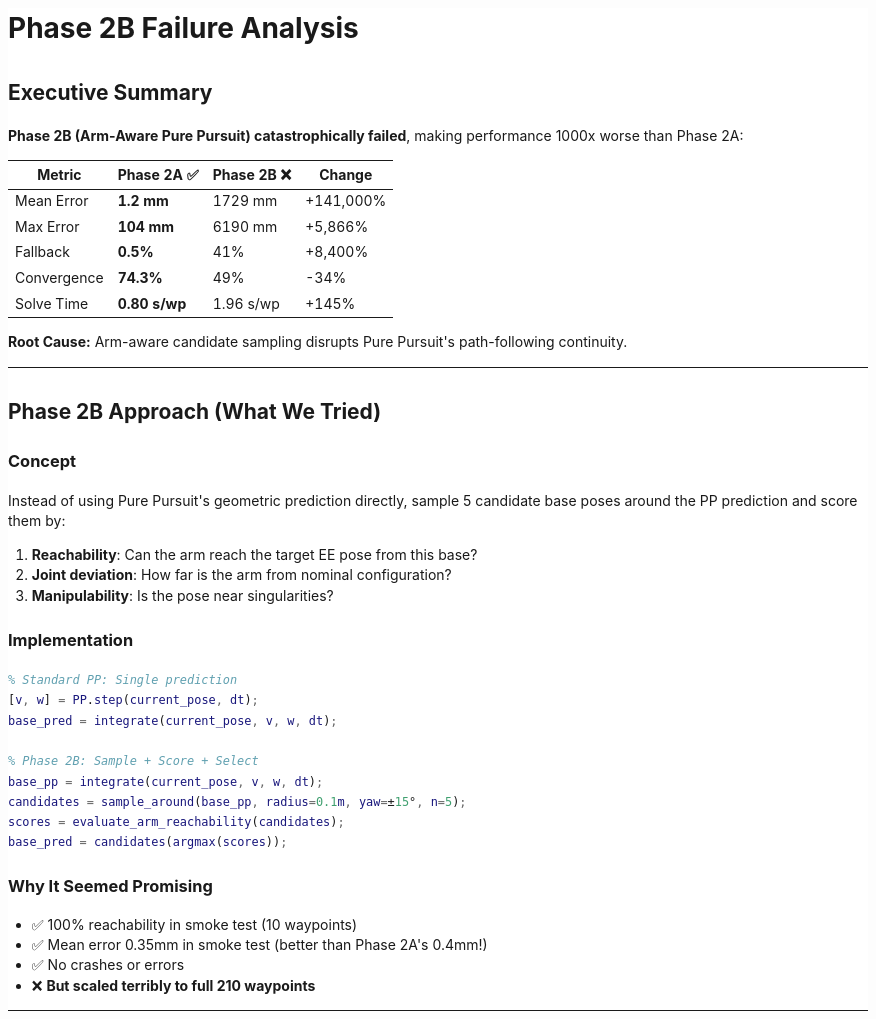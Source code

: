 # Phase 2B Failure Analysis

## Executive Summary

**Phase 2B (Arm-Aware Pure Pursuit) catastrophically failed**, making performance 1000x worse than Phase 2A:

| Metric | Phase 2A ✅ | Phase 2B ❌ | Change |
|--------|------------|------------|--------|
| Mean Error | **1.2 mm** | 1729 mm | +141,000% |
| Max Error | **104 mm** | 6190 mm | +5,866% |
| Fallback | **0.5%** | 41% | +8,400% |
| Convergence | **74.3%** | 49% | -34% |
| Solve Time | **0.80 s/wp** | 1.96 s/wp | +145% |

**Root Cause:** Arm-aware candidate sampling disrupts Pure Pursuit's path-following continuity.

---

## Phase 2B Approach (What We Tried)

### Concept
Instead of using Pure Pursuit's geometric prediction directly, sample 5 candidate base poses around the PP prediction and score them by:
1. **Reachability**: Can the arm reach the target EE pose from this base?
2. **Joint deviation**: How far is the arm from nominal configuration?
3. **Manipulability**: Is the pose near singularities?

### Implementation
```matlab
% Standard PP: Single prediction
[v, w] = PP.step(current_pose, dt);
base_pred = integrate(current_pose, v, w, dt);

% Phase 2B: Sample + Score + Select
base_pp = integrate(current_pose, v, w, dt);
candidates = sample_around(base_pp, radius=0.1m, yaw=±15°, n=5);
scores = evaluate_arm_reachability(candidates);
base_pred = candidates(argmax(scores));
```

### Why It Seemed Promising
- ✅ 100% reachability in smoke test (10 waypoints)
- ✅ Mean error 0.35mm in smoke test (better than Phase 2A's 0.4mm!)
- ✅ No crashes or errors
- ❌ **But scaled terribly to full 210 waypoints**

---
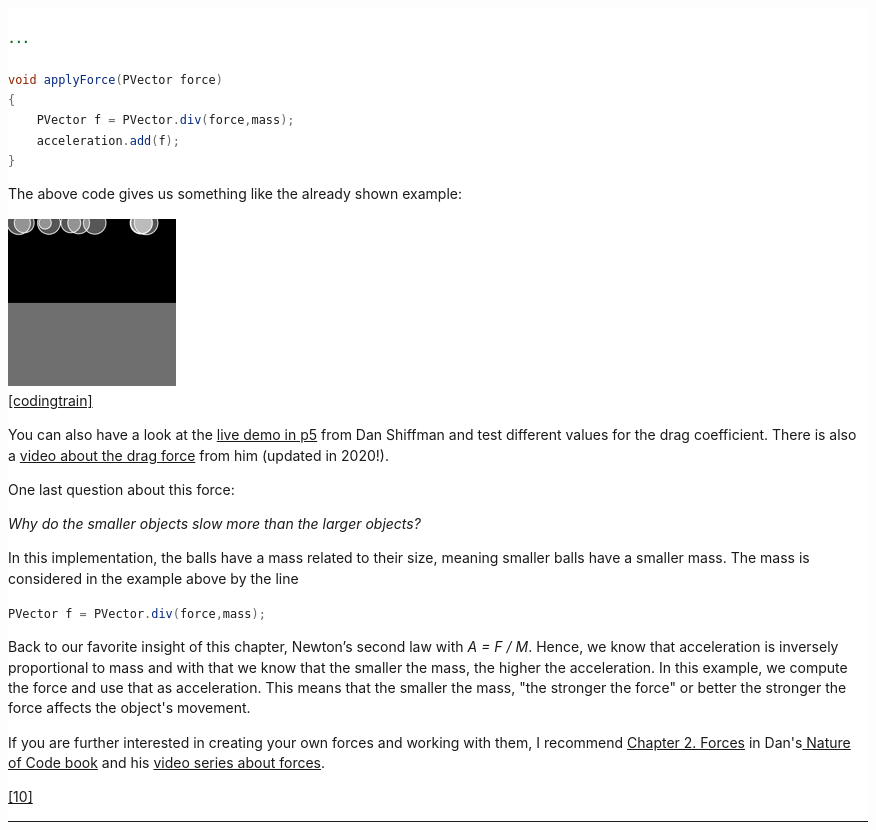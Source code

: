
 ```java

...

void applyForce(PVector force)
{
    PVector f = PVector.div(force,mass);
    acceleration.add(f);
}
```

The above code gives us something like the already shown example:

![drag_force](img/07/drag_force.gif)  
[[codingtrain]](https://editor.p5js.org/codingtrain/sketches/5V8nSBOS)  


You can also have a look at the [live demo in p5](https://editor.p5js.org/codingtrain/sketches/5V8nSBOS) from Dan Shiffman and test different values for the drag coefficient. There is also a [video about the drag force](https://thecodingtrain.com/tracks/the-nature-of-code-2/noc/2-forces/4-drag-force) from him (updated in 2020!).  
  
One last question about this force:

*Why do the smaller objects slow more than the larger objects?*

In this implementation, the balls have a mass related to their size, meaning smaller balls have a smaller mass. The mass is considered in the example above by the line

```java
PVector f = PVector.div(force,mass);
```

Back to our favorite insight of this chapter, Newton’s second law with *A = F / M*. Hence, we know that acceleration is inversely proportional to mass and with that we know that the smaller the mass, the higher the acceleration. In this example, we compute the force and use that as acceleration. This means that the smaller the mass, "the stronger the force" or better the stronger the force affects the object's movement.

If you are further interested in creating your own forces and working with them, I recommend [Chapter 2. Forces](https://natureofcode.com/book/chapter-2-forces/) in Dan's[ Nature of Code book](https://natureofcode.com/) and his [video series about forces](https://www.youtube.com/playlist?list=PLRqwX-V7Uu6ZV4yEcW3uDwOgGXKUUsPOM). 


[[10]](http://natureofcode.com/book/chapter-1-vectors/)  
  

---
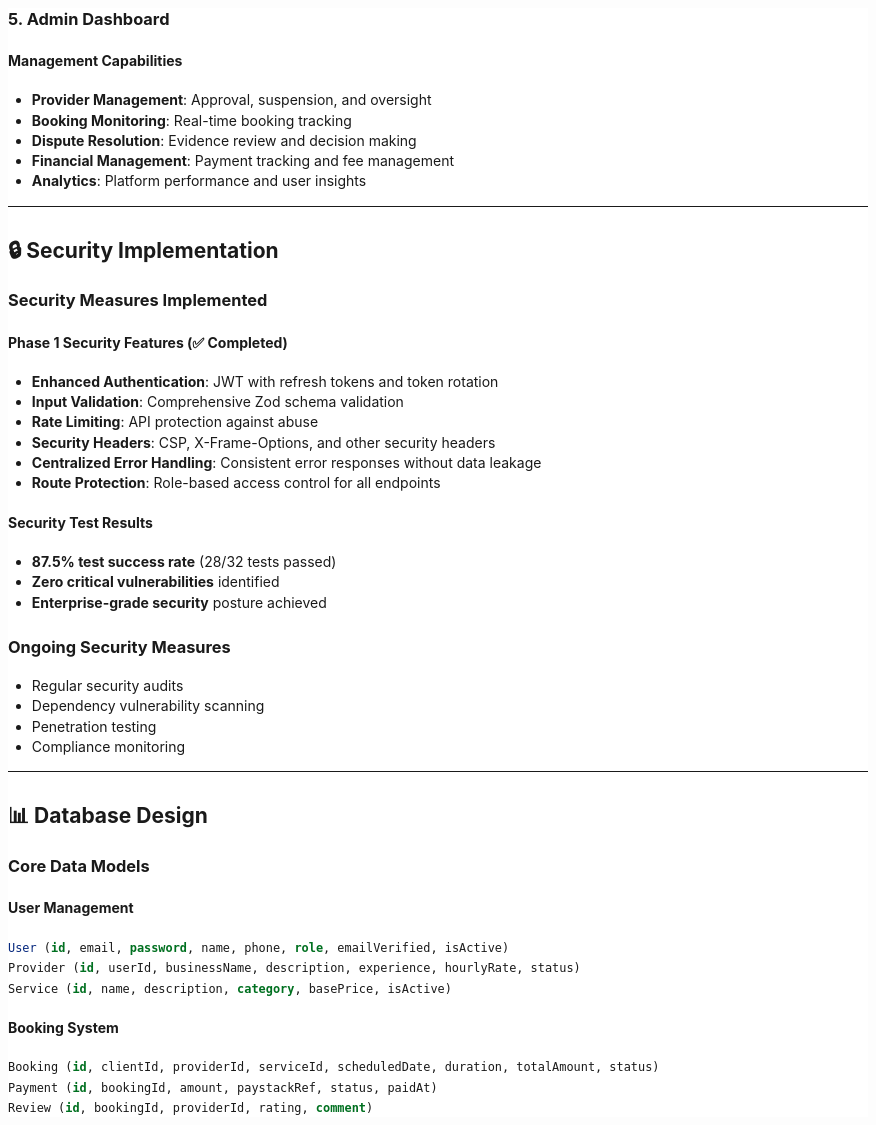 ### **5. Admin Dashboard**

#### **Management Capabilities**
- **Provider Management**: Approval, suspension, and oversight
- **Booking Monitoring**: Real-time booking tracking
- **Dispute Resolution**: Evidence review and decision making
- **Financial Management**: Payment tracking and fee management
- **Analytics**: Platform performance and user insights

---

## 🔒 Security Implementation

### **Security Measures Implemented**

#### **Phase 1 Security Features (✅ Completed)**
- **Enhanced Authentication**: JWT with refresh tokens and token rotation
- **Input Validation**: Comprehensive Zod schema validation
- **Rate Limiting**: API protection against abuse
- **Security Headers**: CSP, X-Frame-Options, and other security headers
- **Centralized Error Handling**: Consistent error responses without data leakage
- **Route Protection**: Role-based access control for all endpoints

#### **Security Test Results**
- **87.5% test success rate** (28/32 tests passed)
- **Zero critical vulnerabilities** identified
- **Enterprise-grade security** posture achieved

### **Ongoing Security Measures**
- Regular security audits
- Dependency vulnerability scanning
- Penetration testing
- Compliance monitoring

---

## 📊 Database Design

### **Core Data Models**

#### **User Management**
```sql
User (id, email, password, name, phone, role, emailVerified, isActive)
Provider (id, userId, businessName, description, experience, hourlyRate, status)
Service (id, name, description, category, basePrice, isActive)
```

#### **Booking System**
```sql
Booking (id, clientId, providerId, serviceId, scheduledDate, duration, totalAmount, status)
Payment (id, bookingId, amount, paystackRef, status, paidAt)
Review (id, bookingId, providerId, rating, comment)
```
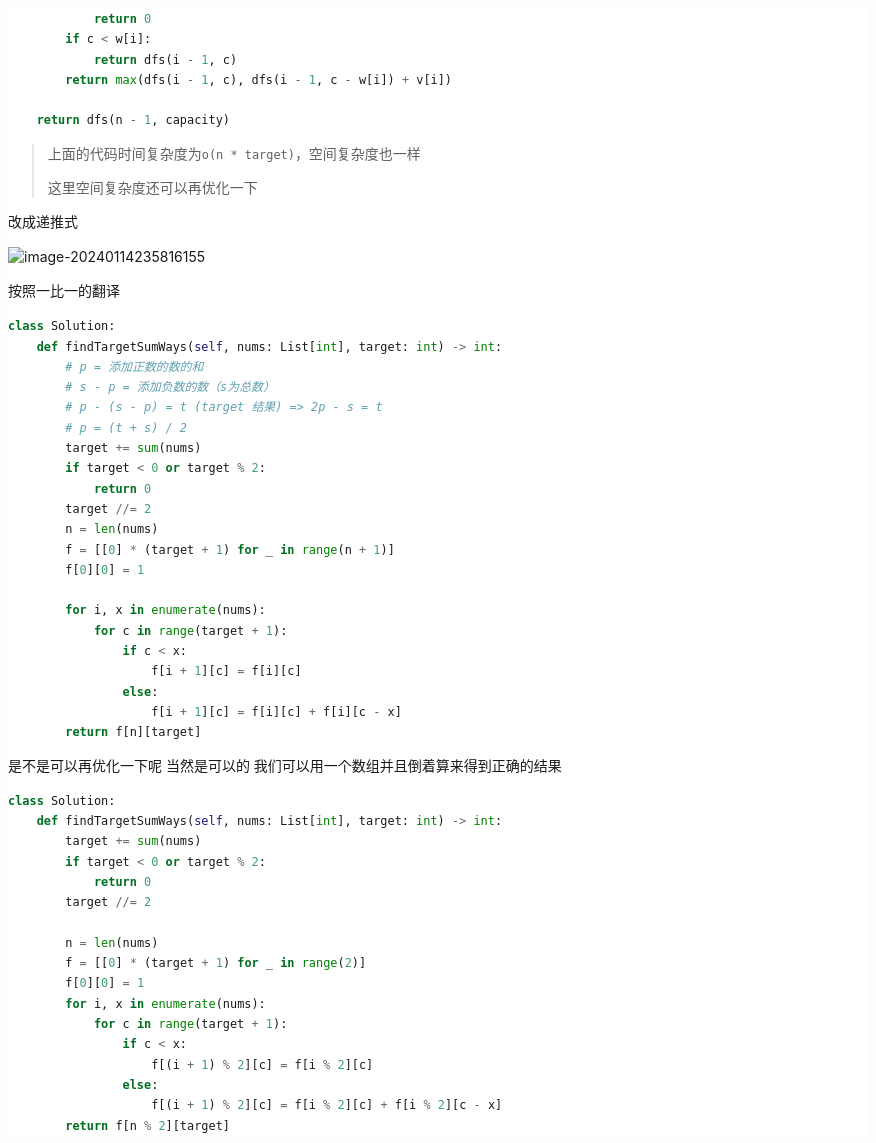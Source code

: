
 ```python
            return 0
        if c < w[i]:
            return dfs(i - 1, c)
        return max(dfs(i - 1, c), dfs(i - 1, c - w[i]) + v[i])

    return dfs(n - 1, capacity)
```

> 上面的代码时间复杂度为`o(n * target)`，空间复杂度也一样
>
> 这里空间复杂度还可以再优化一下

改成递推式

![image-20240114235816155](https://cdn.fengxianhub.top/resources-master/image-20240114235816155.png)

按照一比一的翻译

```python
class Solution:
    def findTargetSumWays(self, nums: List[int], target: int) -> int:
        # p = 添加正数的数的和
        # s - p = 添加负数的数（s为总数）
        # p - (s - p) = t (target 结果) => 2p - s = t
        # p = (t + s) / 2
        target += sum(nums)
        if target < 0 or target % 2:
            return 0
        target //= 2
        n = len(nums)
        f = [[0] * (target + 1) for _ in range(n + 1)]
        f[0][0] = 1

        for i, x in enumerate(nums):
            for c in range(target + 1):
                if c < x:
                    f[i + 1][c] = f[i][c]
                else:
                    f[i + 1][c] = f[i][c] + f[i][c - x]
        return f[n][target]
```

是不是可以再优化一下呢 当然是可以的 我们可以用一个数组并且倒着算来得到正确的结果

```python
class Solution:
    def findTargetSumWays(self, nums: List[int], target: int) -> int:
        target += sum(nums)
        if target < 0 or target % 2:
            return 0
        target //= 2

        n = len(nums)
        f = [[0] * (target + 1) for _ in range(2)]
        f[0][0] = 1
        for i, x in enumerate(nums):
            for c in range(target + 1):
                if c < x:
                    f[(i + 1) % 2][c] = f[i % 2][c]
                else:
                    f[(i + 1) % 2][c] = f[i % 2][c] + f[i % 2][c - x]
        return f[n % 2][target]
```
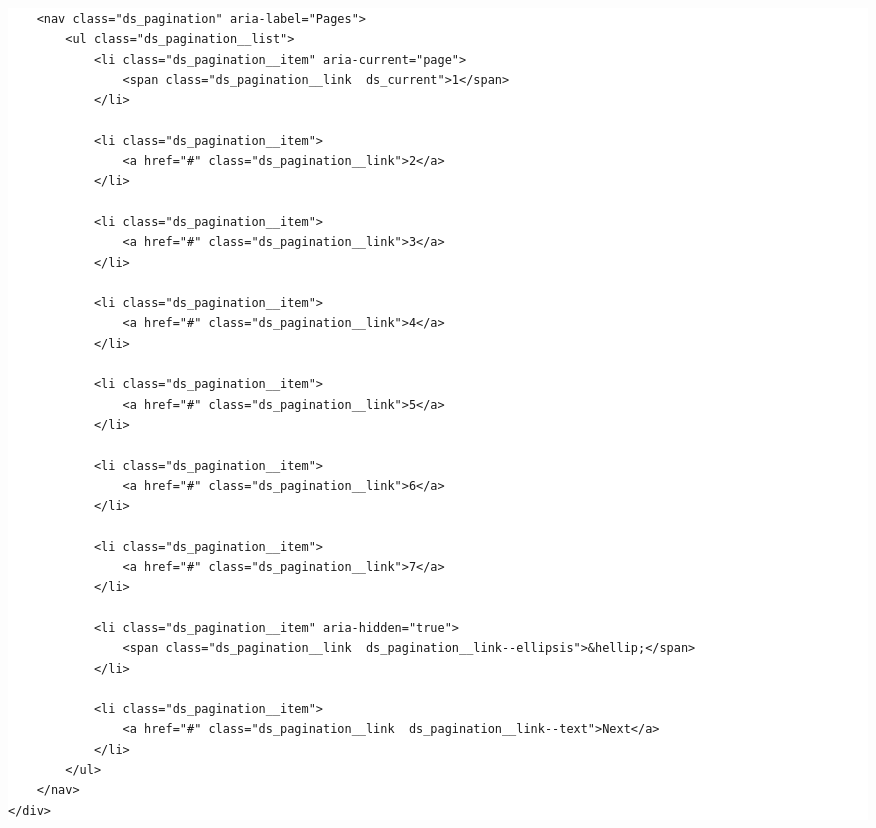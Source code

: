         <nav class="ds_pagination" aria-label="Pages">
            <ul class="ds_pagination__list">
                <li class="ds_pagination__item" aria-current="page">
                    <span class="ds_pagination__link  ds_current">1</span>
                </li>

                <li class="ds_pagination__item">
                    <a href="#" class="ds_pagination__link">2</a>
                </li>

                <li class="ds_pagination__item">
                    <a href="#" class="ds_pagination__link">3</a>
                </li>

                <li class="ds_pagination__item">
                    <a href="#" class="ds_pagination__link">4</a>
                </li>

                <li class="ds_pagination__item">
                    <a href="#" class="ds_pagination__link">5</a>
                </li>

                <li class="ds_pagination__item">
                    <a href="#" class="ds_pagination__link">6</a>
                </li>

                <li class="ds_pagination__item">
                    <a href="#" class="ds_pagination__link">7</a>
                </li>

                <li class="ds_pagination__item" aria-hidden="true">
                    <span class="ds_pagination__link  ds_pagination__link--ellipsis">&hellip;</span>
                </li>

                <li class="ds_pagination__item">
                    <a href="#" class="ds_pagination__link  ds_pagination__link--text">Next</a>
                </li>
            </ul>
        </nav>
    </div>
</div>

========

_YOUR ASSIGNMENT:_
Copy nothing but the lines from the top of the material through the line holding "2. **Joint deviation**: How", exactly as written; omit pictures.

_TASK SOLUTION:_
Source code

: # Phase 2B Failure Analysis

## Executive Summary

**Phase 2B (Arm-Aware Pure Pursuit) catastrophically failed**, making performance 1000x worse than Phase 2A:

| Metric | Phase 2A ✅ | Phase 2B ❌ | Change |
|--------|------------|------------|--------|
| Mean Error | **1.2 mm** | 1729 mm | +141,000% |
| Max Error | **104 mm** | 6190 mm | +5,866% |
| Fallback | **0.5%** | 41% | +8,400% |
| Convergence | **74.3%** | 49% | -34% |
| Solve Time | **0.80 s/wp** | 1.96 s/wp | +145% |

**Root Cause:** Arm-aware candidate sampling disrupts Pure Pursuit's path-following continuity.

---

## Phase 2B Approach (What We Tried)

### Concept
Instead of using Pure Pursuit's geometric prediction directly, sample 5 candidate base poses around the PP prediction and score them by:
1. **Reachability**: Can the arm reach the target EE pose from this base?
2. **Joint deviation**: How far is the arm from nominal configuration?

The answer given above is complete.